Equally important as the hubbub over T-Mobile finally getting its hands on Apple's (NASDAQ:AAPL) iPhone was the announcement over the weekend it was finally ending the subsidies it pays on smartphones. Instead users will pay full freight for a handset, but will have the option of paying it off in installments or bringing their own device if they choose. 

Wireless carriers have traditionally subsidized the cost of a new smartphone in exchange for locking in consumers to a two-year contract. And while the greater penetration has helped increase the average revenue per user for carriers as well as greater mobile data revenue, margins end up being compressed because of the subsidy's costs. 

AT&T (NYSE:T) said postpaid wireless subscriber ARPU grew 1.9% to $64.98 while its cost of sales grew 4.1%. Verizon (NYSE:VZ) reported fourth-quarter average revenue per account -- a slightly different way of calculating the number, since multiple devices can share data -- jumped 6.6% to $146.80 while its cost of sales were up over 8%. 

Since it's largely going it alone at the moment, T-Mobile is taking a risk that consumers will calculate the no-contract, unsubsidized program is better for them in the long run. But I don't think they'll do the math. They'll compare their upfront costs -- $650 for a new no-contract iPhone versus a tethered $199 subsidized handset -- and they'll choose the latter because they'll be laying out less cash.
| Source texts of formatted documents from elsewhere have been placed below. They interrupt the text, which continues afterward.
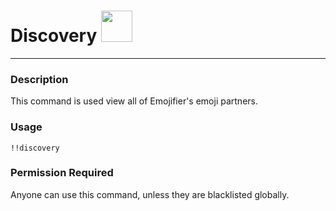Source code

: # Discovery <img src="https://camo.githubusercontent.com/766dc374835d1c1fac63e4f132f489762d87cc2fd660b9450729b2003dabed47/68747470733a2f2f63646e2e646973636f72646170702e636f6d2f656d6f6a69732f3735343232313238323838323734383432372e706e67" width="50" height="50" />
---
### Description
This command is used view all of Emojifier's emoji partners.
### Usage
```
!!discovery
```
### Permission Required
Anyone can use this command, unless they are blacklisted globally.

<!-- ### Example image
![convert example](../images/convert.PNG) -->
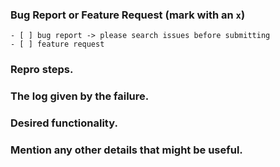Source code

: <!--
IF YOU DON'T FILL OUT THE FOLLOWING INFORMATION YOUR ISSUE MIGHT BE CLOSED WITHOUT INVESTIGATING
-->
### Bug Report or Feature Request (mark with an `x`)
```
- [ ] bug report -> please search issues before submitting
- [ ] feature request
```

### Repro steps.
<!-- Please list the steps to reproduce a bug here -->

### The log given by the failure.
<!-- Normally this include a stack trace and some other information about the failure. -->

### Desired functionality.
<!--
What would like to see implemented?
What is the use case?
-->

### Mention any other details that might be useful.
<!-- Please include any information that can help clarify the request here -->

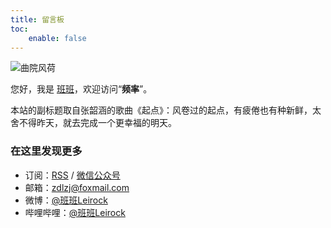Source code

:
 ```yaml
---
title: 留言板
toc:
    enable: false
---
```


![曲院风荷](/resources/img/guestbook.jpg#650x)

您好，我是 [班班](https://dlzhang.com)，欢迎访问“**频率**”。

本站的副标题取自张韶涵的歌曲《起点》：风卷过的起点，有疲倦也有种新鲜，太舍不得昨天，就去完成一个更幸福的明天。

### 在这里发现更多

- 订阅：[RSS](/atom.xml) / <a class="fancybox fancybox.image" href="https://web-1256060851.file.myqcloud.com/file/wechat.jpg" itemscope="" itemtype="http://schema.org/ImageObject" itemprop="url" data-fancybox="default" rel="default" title="微信公众号：风卷过的起点" data-caption="微信公众号：风卷过的起点">微信公众号</a>
- 邮箱：zdlzj@foxmail.com
- 微博：[@班班Leirock](https://weibo.com/leirock)
- 哔哩哔哩：[@班班Leirock](https://space.bilibili.com/7454906)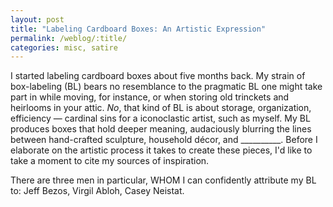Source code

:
 ```yaml
---
layout: post
title: "Labeling Cardboard Boxes: An Artistic Expression"
permalink: /weblog/:title/
categories: misc, satire
---
```

I started labeling cardboard boxes about five months back. My strain of box-labeling (BL) bears no resemblance to the pragmatic BL one might take part in while moving, for instance, or when storing old trinckets and heirlooms in your attic. *No*, that kind of BL is about storage, organization, efficiency &mdash; cardinal sins for a iconoclastic artist, such as myself. My BL produces boxes that hold deeper meaning, audaciously blurring the lines between hand-crafted sculpture, household d&eacute;cor, and __________. Before I elaborate on the artistic process it takes to create these pieces, I'd like to take a moment to cite my sources of inspiration.

There are three men in particular, WHOM I can confidently attribute my BL to: Jeff Bezos, Virgil Abloh, Casey Neistat.
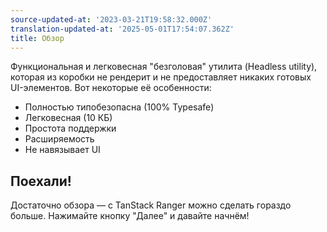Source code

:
 ```yaml
---
source-updated-at: '2023-03-21T19:58:32.000Z'
translation-updated-at: '2025-05-01T17:54:07.362Z'
title: Обзор
---
```

Функциональная и легковесная "безголовая" утилита (Headless utility), которая из коробки не рендерит и не предоставляет никаких готовых UI-элементов. Вот некоторые её особенности:

- Полностью типобезопасна (100% Typesafe)  
- Легковесная (10 КБ)  
- Простота поддержки  
- Расширяемость  
- Не навязывает UI  

## Поехали!

Достаточно обзора — с TanStack Ranger можно сделать гораздо больше. Нажимайте кнопку "Далее" и давайте начнём!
Now the Fool's Evan Niu suggests T-Mobile is still sending a few bills Cupertino's way with its payment plan, which, if consumers choose that option, could make it the more attractive plan among the major carriers. But with iPhone 4 units still being given away for free and 4S models going for $99 with two-year contracts at retailers like Best Buy, paying for the phones -- even if they're slightly subsidized -- still might not be so attractive.

But a larger question might be on carriers' minds: Why should they subsidize cash-rich Apple at all, which reportedly sits on $40 billion in cash and short-term investments (or nearly $140 billion, if you include long-term investments), when they're taking a hit to their margins?

That's why over the short haul I think T-Mobile will take a hit for blazing this trail, but over time I see Verizon and Ma Bell coming around to its way of thinking. Eventually, highly subsidized smartphones will be a thing of the past.